Walking Through the Shadows of Bankruptcy: Financing Equipment in Time of Distress

by Inez M. Markovich & Howard Brod Brownstein May/Jun 2020 2020
Many equipment lessees have been hit hard by the economic downturn caused by the COVID-19 pandemic. Inez Markovich and Howard Brod Brownstein outline the rights and remedies of equipment finance lessors and lenders when their customers face temporary distress or a Chapter 11 filing. 

Inez M. Markovich,
Partner ,
McCarter & English, LLP

Howard Brod Brownstein,
President ,
The Brownstein Corporation

Equipment leasing and financing companies play a vital role in the U.S. economy by providing businesses of all sizes with much-needed financing options for acquisitions of equipment used in their business operations. As the COVID-19 pandemic has effectively shut down numerous businesses across the country and will continue to impact various industries, its effects are likely to have significant ramifications for the equipment leasing industry.
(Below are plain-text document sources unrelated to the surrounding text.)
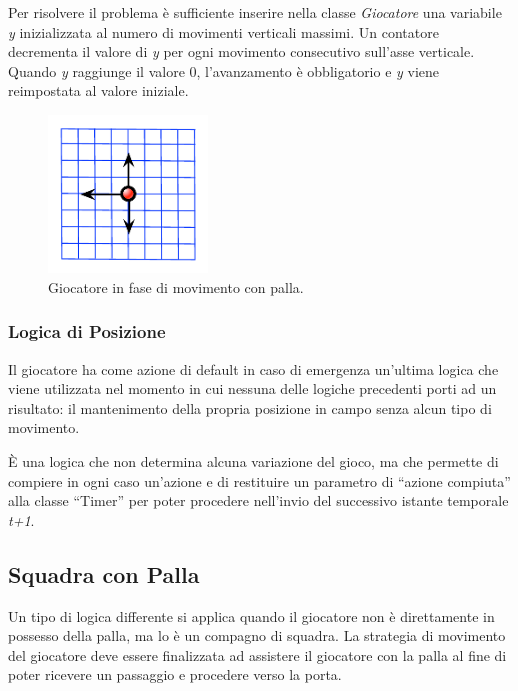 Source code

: \documentclass[aps,letterpaper,10pt]{article}
\begin{document}
Per risolvere il problema \`e sufficiente inserire nella classe \emph{Giocatore} una variabile \emph{y} inizializzata al numero di movimenti verticali massimi. Un contatore decrementa il valore di \emph{y} per ogni movimento consecutivo sull'asse verticale. Quando \emph{y} raggiunge il valore 0, l'avanzamento \`e obbligatorio e \emph{y} viene reimpostata al valore iniziale.

\begin{figure}[H]
	\begin{center}
		\includegraphics[width=160px]{images/vision4.pdf}
	\end{center}
\caption{Giocatore in fase di movimento con palla.}
\end{figure}

\subsubsection{Logica di Posizione}
\label{posizione}

Il giocatore ha come azione di default in caso di emergenza un'ultima logica che viene utilizzata nel momento in cui nessuna delle logiche precedenti porti ad un risultato: il mantenimento della propria posizione in campo senza alcun tipo di movimento. \vspace{3mm}

\`E una logica che non determina alcuna variazione del gioco, ma che permette di compiere in ogni caso un'azione e di restituire un parametro di ``azione compiuta'' alla classe ``Timer'' per poter procedere nell'invio del successivo istante temporale \emph{t+1}.

\subsection{Squadra con Palla}

Un tipo di logica differente si applica quando il giocatore non \`e direttamente in possesso della palla, ma lo \`e un compagno di squadra. La strategia di movimento del giocatore deve essere finalizzata ad assistere il giocatore con la palla al fine di poter ricevere un passaggio e procedere verso la porta.
\end{document}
When an equipment lessor’s or lender’s customer enters financial distress, whether or not it files for bankruptcy protection under Chapter 11 of the Bankruptcy Code, the creditor-lessor or secured lender must have a clear understanding of its rights and remedies to minimize its potential losses.

The bankruptcy code provides for fundamentally different treatment of true leases versus secured financings; however, it does not define what constitutes a “true lease.” In determining whether an agreement styled as a lease may in fact be a disguised secured financing, bankruptcy courts apply state law to determine the substance of the underlying transaction.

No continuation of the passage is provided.